Records excerpted from a collection:
-- Opening Marker --
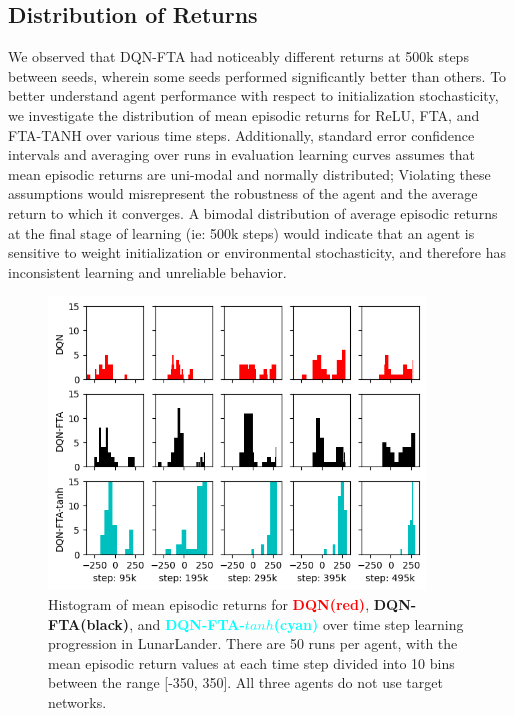 \documentclass{article}
\begin{document}
\subsection{Distribution of Returns} \label{sub-sec:distribution}
We observed that DQN-FTA had noticeably different returns at 500k steps between seeds, wherein some seeds performed significantly better than others. To better understand agent performance with respect to initialization stochasticity, we investigate the distribution of mean episodic returns for ReLU, FTA, and FTA-TANH over various time steps. Additionally, standard error confidence intervals and averaging over runs in evaluation learning curves assumes that mean episodic returns are uni-modal and normally distributed; Violating these assumptions would misrepresent the robustness of the agent and the average return to which it converges. A bimodal distribution of average episodic returns at the final stage of learning (ie: 500k steps) would indicate that an agent is sensitive to weight initialization or environmental stochasticity, and therefore has inconsistent learning and unreliable behavior. 

\begin{figure}[h]
    \centering
    \includegraphics[width=10cm]{distribution.png}
    \caption{Histogram of mean episodic returns for {\textcolor{red} {\bf DQN(red)}}, {\bf DQN-FTA(black)}, and {\textcolor{cyan} {\bf DQN-FTA-$tanh$(cyan)}} over time step learning progression in LunarLander. There are 50 runs per agent, with the mean episodic return values at each time step divided into 10 bins between the range [-350, 350]. All three agents do not use target networks.}
    \label{fig:dist}
\end{figure}
\end{document}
-- Closing Marker --
--- ACTIVITY ---
Without the pictures, repeat all the records word for word.

--- PROBLEM SOLUTION ---
 \documentclass{article}
\begin{document}
\subsection{Distribution of Returns} \label{sub-sec:distribution}
We observed that DQN-FTA had noticeably different returns at 500k steps between seeds, wherein some seeds performed significantly better than others. To better understand agent performance with respect to initialization stochasticity, we investigate the distribution of mean episodic returns for ReLU, FTA, and FTA-TANH over various time steps. Additionally, standard error confidence intervals and averaging over runs in evaluation learning curves assumes that mean episodic returns are uni-modal and normally distributed; Violating these assumptions would misrepresent the robustness of the agent and the average return to which it converges. A bimodal distribution of average episodic returns at the final stage of learning (ie: 500k steps) would indicate that an agent is sensitive to weight initialization or environmental stochasticity, and therefore has inconsistent learning and unreliable behavior. 

\begin{figure}[h]
    \centering
    \includegraphics[width=10cm]{distribution.png}
    \caption{Histogram of mean episodic returns for {\textcolor{red} {\bf DQN(red)}}, {\bf DQN-FTA(black)}, and {\textcolor{cyan} {\bf DQN-FTA-$tanh$(cyan)}} over time step learning progression in LunarLander. There are 50 runs per agent, with the mean episodic return values at each time step divided into 10 bins between the range [-350, 350]. All three agents do not use target networks.}
    \label{fig:dist}
\end{figure}
\end{document}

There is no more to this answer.